___ MATERIAL FOR THE TASK ___

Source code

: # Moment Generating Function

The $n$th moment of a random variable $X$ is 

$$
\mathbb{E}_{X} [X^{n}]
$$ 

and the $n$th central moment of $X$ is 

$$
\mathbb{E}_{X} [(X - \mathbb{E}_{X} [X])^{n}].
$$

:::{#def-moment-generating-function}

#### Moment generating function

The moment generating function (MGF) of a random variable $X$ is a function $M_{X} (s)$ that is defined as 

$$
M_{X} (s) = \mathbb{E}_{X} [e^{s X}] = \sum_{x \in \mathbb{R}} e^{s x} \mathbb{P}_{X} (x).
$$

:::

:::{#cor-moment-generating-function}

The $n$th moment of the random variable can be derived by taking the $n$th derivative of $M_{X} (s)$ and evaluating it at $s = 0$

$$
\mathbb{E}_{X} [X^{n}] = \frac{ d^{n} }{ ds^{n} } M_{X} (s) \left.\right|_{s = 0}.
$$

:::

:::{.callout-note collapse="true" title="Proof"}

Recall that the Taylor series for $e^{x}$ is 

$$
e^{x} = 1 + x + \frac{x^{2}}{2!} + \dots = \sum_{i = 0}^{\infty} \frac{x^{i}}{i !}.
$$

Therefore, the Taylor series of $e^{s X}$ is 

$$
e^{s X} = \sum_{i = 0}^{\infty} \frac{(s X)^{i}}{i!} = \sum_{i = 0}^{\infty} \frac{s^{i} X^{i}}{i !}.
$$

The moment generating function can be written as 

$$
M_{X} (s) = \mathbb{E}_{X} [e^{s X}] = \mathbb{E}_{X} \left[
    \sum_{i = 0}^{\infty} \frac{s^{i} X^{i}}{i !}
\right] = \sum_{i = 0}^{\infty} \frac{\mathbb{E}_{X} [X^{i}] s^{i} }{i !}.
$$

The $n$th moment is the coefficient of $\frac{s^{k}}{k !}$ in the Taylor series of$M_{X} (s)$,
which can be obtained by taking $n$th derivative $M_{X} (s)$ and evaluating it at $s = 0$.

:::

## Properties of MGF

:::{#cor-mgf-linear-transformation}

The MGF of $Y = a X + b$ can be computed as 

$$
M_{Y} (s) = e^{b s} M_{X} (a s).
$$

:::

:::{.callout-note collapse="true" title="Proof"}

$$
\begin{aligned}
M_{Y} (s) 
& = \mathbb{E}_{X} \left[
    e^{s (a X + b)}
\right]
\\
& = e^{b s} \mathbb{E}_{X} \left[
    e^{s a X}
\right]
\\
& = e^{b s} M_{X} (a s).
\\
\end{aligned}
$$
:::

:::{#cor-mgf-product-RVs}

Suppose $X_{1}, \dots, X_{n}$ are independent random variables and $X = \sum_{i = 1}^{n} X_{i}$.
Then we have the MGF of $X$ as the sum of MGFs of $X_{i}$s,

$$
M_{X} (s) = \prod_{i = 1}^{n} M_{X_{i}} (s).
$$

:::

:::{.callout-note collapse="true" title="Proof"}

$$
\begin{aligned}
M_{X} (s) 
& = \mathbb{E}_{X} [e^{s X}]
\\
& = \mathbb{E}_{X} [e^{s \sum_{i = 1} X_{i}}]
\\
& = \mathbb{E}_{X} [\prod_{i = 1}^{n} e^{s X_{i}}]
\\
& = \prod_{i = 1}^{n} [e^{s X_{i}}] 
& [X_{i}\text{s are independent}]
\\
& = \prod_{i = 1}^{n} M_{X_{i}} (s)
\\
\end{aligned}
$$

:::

___

### ACTIVITY
The answer is all of the material, given again exactly.

### OUTPUT OF THE EXERCISE
Source code

: # Moment Generating Function

The $n$th moment of a random variable $X$ is 

$$
\mathbb{E}_{X} [X^{n}]
$$ 

and the $n$th central moment of $X$ is 

$$
\mathbb{E}_{X} [(X - \mathbb{E}_{X} [X])^{n}].
$$

:::{#def-moment-generating-function}

#### Moment generating function

The moment generating function (MGF) of a random variable $X$ is a function $M_{X} (s)$ that is defined as 

$$
M_{X} (s) = \mathbb{E}_{X} [e^{s X}] = \sum_{x \in \mathbb{R}} e^{s x} \mathbb{P}_{X} (x).
$$

:::

:::{#cor-moment-generating-function}

The $n$th moment of the random variable can be derived by taking the $n$th derivative of $M_{X} (s)$ and evaluating it at $s = 0$

$$
\mathbb{E}_{X} [X^{n}] = \frac{ d^{n} }{ ds^{n} } M_{X} (s) \left.\right|_{s = 0}.
$$

:::

:::{.callout-note collapse="true" title="Proof"}

Recall that the Taylor series for $e^{x}$ is 

$$
e^{x} = 1 + x + \frac{x^{2}}{2!} + \dots = \sum_{i = 0}^{\infty} \frac{x^{i}}{i !}.
$$

Therefore, the Taylor series of $e^{s X}$ is 

$$
e^{s X} = \sum_{i = 0}^{\infty} \frac{(s X)^{i}}{i!} = \sum_{i = 0}^{\infty} \frac{s^{i} X^{i}}{i !}.
$$

The moment generating function can be written as 

$$
M_{X} (s) = \mathbb{E}_{X} [e^{s X}] = \mathbb{E}_{X} \left[
    \sum_{i = 0}^{\infty} \frac{s^{i} X^{i}}{i !}
\right] = \sum_{i = 0}^{\infty} \frac{\mathbb{E}_{X} [X^{i}] s^{i} }{i !}.
$$

The $n$th moment is the coefficient of $\frac{s^{k}}{k !}$ in the Taylor series of$M_{X} (s)$,
which can be obtained by taking $n$th derivative $M_{X} (s)$ and evaluating it at $s = 0$.

:::

## Properties of MGF

:::{#cor-mgf-linear-transformation}

The MGF of $Y = a X + b$ can be computed as 

$$
M_{Y} (s) = e^{b s} M_{X} (a s).
$$

:::

:::{.callout-note collapse="true" title="Proof"}

$$
\begin{aligned}
M_{Y} (s) 
& = \mathbb{E}_{X} \left[
    e^{s (a X + b)}
\right]
\\
& = e^{b s} \mathbb{E}_{X} \left[
    e^{s a X}
\right]
\\
& = e^{b s} M_{X} (a s).
\\
\end{aligned}
$$
:::

:::{#cor-mgf-product-RVs}

Suppose $X_{1}, \dots, X_{n}$ are independent random variables and $X = \sum_{i = 1}^{n} X_{i}$.
Then we have the MGF of $X$ as the sum of MGFs of $X_{i}$s,

$$
M_{X} (s) = \prod_{i = 1}^{n} M_{X_{i}} (s).
$$

:::

:::{.callout-note collapse="true" title="Proof"}

$$
\begin{aligned}
M_{X} (s) 
& = \mathbb{E}_{X} [e^{s X}]
\\
& = \mathbb{E}_{X} [e^{s \sum_{i = 1} X_{i}}]
\\
& = \mathbb{E}_{X} [\prod_{i = 1}^{n} e^{s X_{i}}]
\\
& = \prod_{i = 1}^{n} [e^{s X_{i}}] 
& [X_{i}\text{s are independent}]
\\
& = \prod_{i = 1}^{n} M_{X_{i}} (s)
\\
\end{aligned}
$$

:::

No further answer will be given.